Repeat exactly the lines below that lie between the line with "### [The militant" and the line with "AirAsia Indonesia flight", counting both of those lines as part of the answer.

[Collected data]
--- START ---

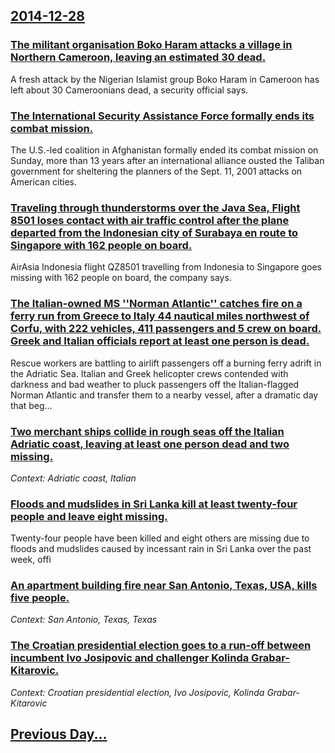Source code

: ## [2014-12-28](/news/2014/12/28/index.md)

### [The militant organisation Boko Haram attacks a village in Northern Cameroon, leaving an estimated 30 dead. ](/news/2014/12/28/the-militant-organisation-boko-haram-attacks-a-village-in-northern-cameroon-leaving-an-estimated-30-dead.md)
A fresh attack by the Nigerian Islamist group Boko Haram in Cameroon has left about 30 Cameroonians dead, a security official says.

### [The International Security Assistance Force formally ends its combat mission. ](/news/2014/12/28/the-international-security-assistance-force-formally-ends-its-combat-mission.md)
The U.S.-led coalition in Afghanistan formally ended its combat mission on Sunday, more than 13 years after an international alliance ousted the Taliban government for sheltering the planners of the Sept. 11, 2001 attacks on American cities.

### [Traveling through thunderstorms over the Java Sea, Flight 8501 loses contact with air traffic control after the plane departed from the Indonesian city of Surabaya en route to Singapore with 162 people on board. ](/news/2014/12/28/traveling-through-thunderstorms-over-the-java-sea-flight-8501-loses-contact-with-air-traffic-control-after-the-plane-departed-from-the-indo.md)
AirAsia Indonesia flight QZ8501 travelling from Indonesia to Singapore goes missing with 162 people on board, the company says.

### [The Italian-owned MS ''Norman Atlantic'' catches fire on a ferry run from Greece to Italy 44 nautical miles northwest of Corfu, with 222 vehicles, 411 passengers and 5 crew on board. Greek and Italian officials report at least one person is dead. ](/news/2014/12/28/the-italian-owned-ms-norman-atlantic-catches-fire-on-a-ferry-run-from-greece-to-italy-44-nautical-miles-northwest-of-corfu-with-222-veh.md)
Rescue workers are battling to airlift passengers off a burning ferry adrift in the Adriatic Sea. Italian and Greek helicopter crews contended with darkness and bad weather to pluck passengers off the Italian-flagged Norman Atlantic and transfer them to a nearby vessel, after a dramatic day that beg...

### [Two merchant ships collide in rough seas off the Italian Adriatic coast, leaving at least one person dead and two missing. ](/news/2014/12/28/two-merchant-ships-collide-in-rough-seas-off-the-italian-adriatic-coast-leaving-at-least-one-person-dead-and-two-missing.md)
_Context: Adriatic coast, Italian_

### [Floods and mudslides in Sri Lanka kill at least twenty-four people and leave eight missing. ](/news/2014/12/28/floods-and-mudslides-in-sri-lanka-kill-at-least-twenty-four-people-and-leave-eight-missing.md)
Twenty-four people have been killed and eight others are missing due to floods and mudslides caused by incessant rain in Sri Lanka over the past week, offi

### [An apartment building fire near San Antonio, Texas, USA, kills five people. ](/news/2014/12/28/an-apartment-building-fire-near-san-antonio-texas-usa-kills-five-people.md)
_Context: San Antonio, Texas, Texas_

### [The Croatian presidential election goes to a run-off between incumbent Ivo Josipovic and challenger Kolinda Grabar-Kitarovic. ](/news/2014/12/28/the-croatian-presidential-election-goes-to-a-run-off-between-incumbent-ivo-josipovia-and-challenger-kolinda-grabar-kitarovia.md)
_Context: Croatian presidential election, Ivo Josipovic, Kolinda Grabar-Kitarovic_

## [Previous Day...](/news/2014/12/27/index.md)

--- END ---

_Output for this task_.
### [The militant organisation Boko Haram attacks a village in Northern Cameroon, leaving an estimated 30 dead. ](/news/2014/12/28/the-militant-organisation-boko-haram-attacks-a-village-in-northern-cameroon-leaving-an-estimated-30-dead.md)
A fresh attack by the Nigerian Islamist group Boko Haram in Cameroon has left about 30 Cameroonians dead, a security official says.

### [The International Security Assistance Force formally ends its combat mission. ](/news/2014/12/28/the-international-security-assistance-force-formally-ends-its-combat-mission.md)
The U.S.-led coalition in Afghanistan formally ended its combat mission on Sunday, more than 13 years after an international alliance ousted the Taliban government for sheltering the planners of the Sept. 11, 2001 attacks on American cities.

### [Traveling through thunderstorms over the Java Sea, Flight 8501 loses contact with air traffic control after the plane departed from the Indonesian city of Surabaya en route to Singapore with 162 people on board. ](/news/2014/12/28/traveling-through-thunderstorms-over-the-java-sea-flight-8501-loses-contact-with-air-traffic-control-after-the-plane-departed-from-the-indo.md)
AirAsia Indonesia flight QZ8501 travelling from Indonesia to Singapore goes missing with 162 people on board, the company says.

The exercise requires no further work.